Vitaliy Katsenelson's picture




 

I gave a presentation on China/Japan at
the “Rethinking Seminar” at Johns Hopkins University Applied Physics
Lab.  My presentation was videotaped; video (both streaming and
download), audio, and even cliff notes may be found here (by the way, make sure to take a look at other presentations on their website).  Also, I updated my slides on China/Japan; you can download them here.

It was a slightly surreal experience,
because the presentation was right across the street from the Pentagon. 
So the Russian immigrant who until 1987 believed Americans were
horrible people (read the story of how my family emigrated from Russia) was lecturing Americans on the virtues of capitalism at the doorstep of the Pentagon!

Here are some random thoughts on subjects unrelated to investing.

DC, Wright Flyer, Blackbird…

I had been in DC a few times before but
never really had time to see the city.  I took my almost-ten-year-old
son Jonah with me on this trip, and we had an amazing experience.  It
was father-and-son, embrace history, see new things, eat donuts every
morning for breakfast at Dunkin’ Donuts time (mother was not there to
set us straight).  Here are some pictures from this trip.

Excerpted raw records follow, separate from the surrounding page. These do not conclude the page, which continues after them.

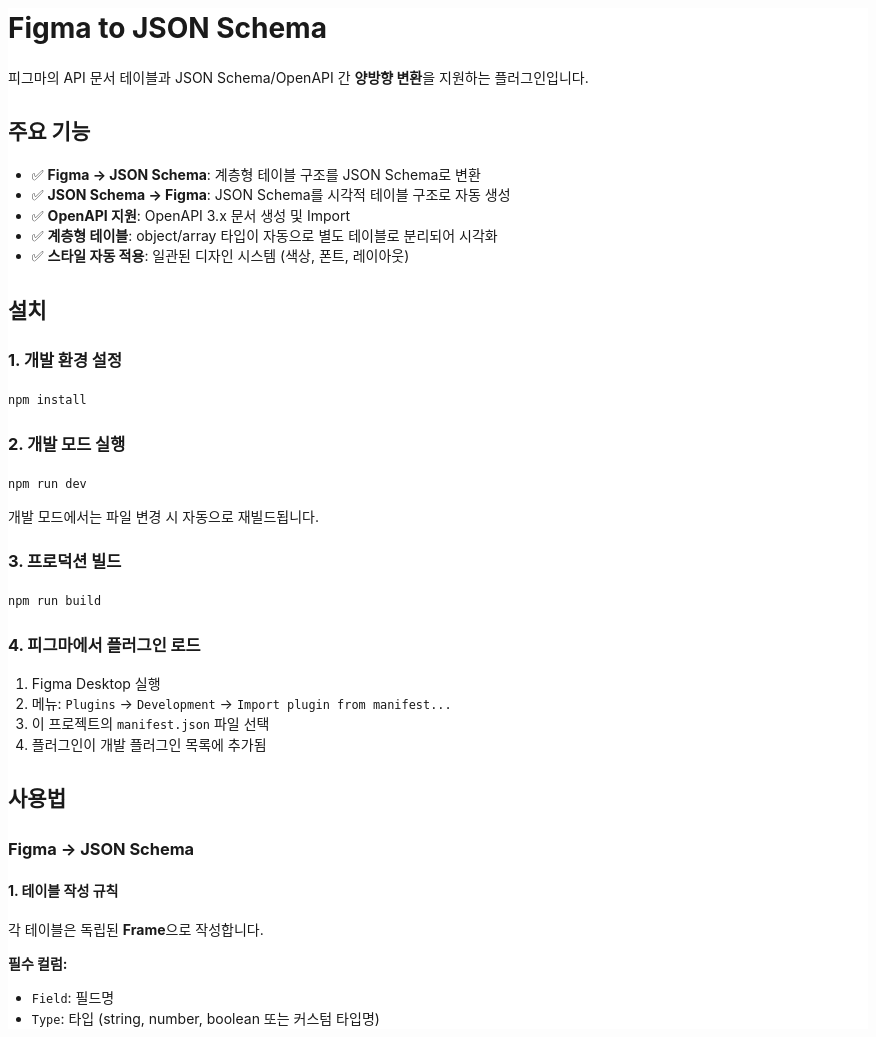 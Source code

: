 # Figma to JSON Schema

피그마의 API 문서 테이블과 JSON Schema/OpenAPI 간 **양방향 변환**을 지원하는 플러그인입니다.

## 주요 기능

- ✅ **Figma → JSON Schema**: 계층형 테이블 구조를 JSON Schema로 변환
- ✅ **JSON Schema → Figma**: JSON Schema를 시각적 테이블 구조로 자동 생성
- ✅ **OpenAPI 지원**: OpenAPI 3.x 문서 생성 및 Import
- ✅ **계층형 테이블**: object/array 타입이 자동으로 별도 테이블로 분리되어 시각화
- ✅ **스타일 자동 적용**: 일관된 디자인 시스템 (색상, 폰트, 레이아웃)

## 설치

### 1. 개발 환경 설정

```bash
npm install
```

### 2. 개발 모드 실행

```bash
npm run dev
```

개발 모드에서는 파일 변경 시 자동으로 재빌드됩니다.

### 3. 프로덕션 빌드

```bash
npm run build
```

### 4. 피그마에서 플러그인 로드

1. Figma Desktop 실행
2. 메뉴: `Plugins` → `Development` → `Import plugin from manifest...`
3. 이 프로젝트의 `manifest.json` 파일 선택
4. 플러그인이 개발 플러그인 목록에 추가됨

## 사용법

### Figma → JSON Schema

#### 1. 테이블 작성 규칙

각 테이블은 독립된 **Frame**으로 작성합니다.

**필수 컬럼:**
- `Field`: 필드명
- `Type`: 타입 (string, number, boolean 또는 커스텀 타입명)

We spent a lot of time browsing
Smithsonian museums – Air and Space, American History, and the Air and
Space Udvar-Hazy (giant hanger with over a hundred planes, by Dulles
Airport).  The Wright brothers’ first plane (the Wright Flyer) was
really a shocking exhibit.  The Wright Flyer looks like an oversized
wooden kite, with strings and a few levers.  It barely looks like a
plane.  In its first flight it only went 120 feet – that was it!  If 
you look at the planes that came out a decade or two later, they were
real planes – metal wings, wheels, a pilot’s seat, etc. But the Wright
Flyer was the paradigm breaker, it proved that an object heavier than
air, powered, and operated by a human, could fly.  It unleashed the
imagination of the generations who followed.

Fast forward six decades, and you find
us standing in front of the plane that impressed the most: the
Blackbird.  The Blackbird is a reconnaissance plane; it has no weapons,
just cameras.  It was the first plane to use stealth technology, though
it wasn’t until decades later that that technology was perfected. The
Blackbird’s engines are each the size of a small plane.  Despite being
developed 47 years ago, it is still the fastest plane today, flying at
Mach 3, over 2,100 miles an  hour!  It flew from LA to DC in 64
minutes.  It flew so high, at 80,000 feet, and so fast that if it was
detected by radar the pilot’s strategy was not to go to evasive
maneuvers but to push on the throttle.  Not a single Blackbird was ever
shot down. What’s ironic about Blackbird is that it was discontinued not
because the US came out with a better or faster plane, no, but because
of the development of satellites.  Satellites don’t cause international
incidents, don’t put pilots at risk, and don’t cost $85,000 an hour to
operate.

Productivity is very difficult to
observe in the short run, but in the long run it is really incredible
how we manage to do ever more with ever less.  In the American History
Museum there was an exhibit on ports and ships, where I found this
remarkable statistic:  “1960: 25 million tons handled by 15,000
longshoremen at the West Coast ports.  2000: 250 million tons handled by
10,000 longshoremen at the West Coast ports.”  Two-thirds of the people
did 10 times more – that is productivity!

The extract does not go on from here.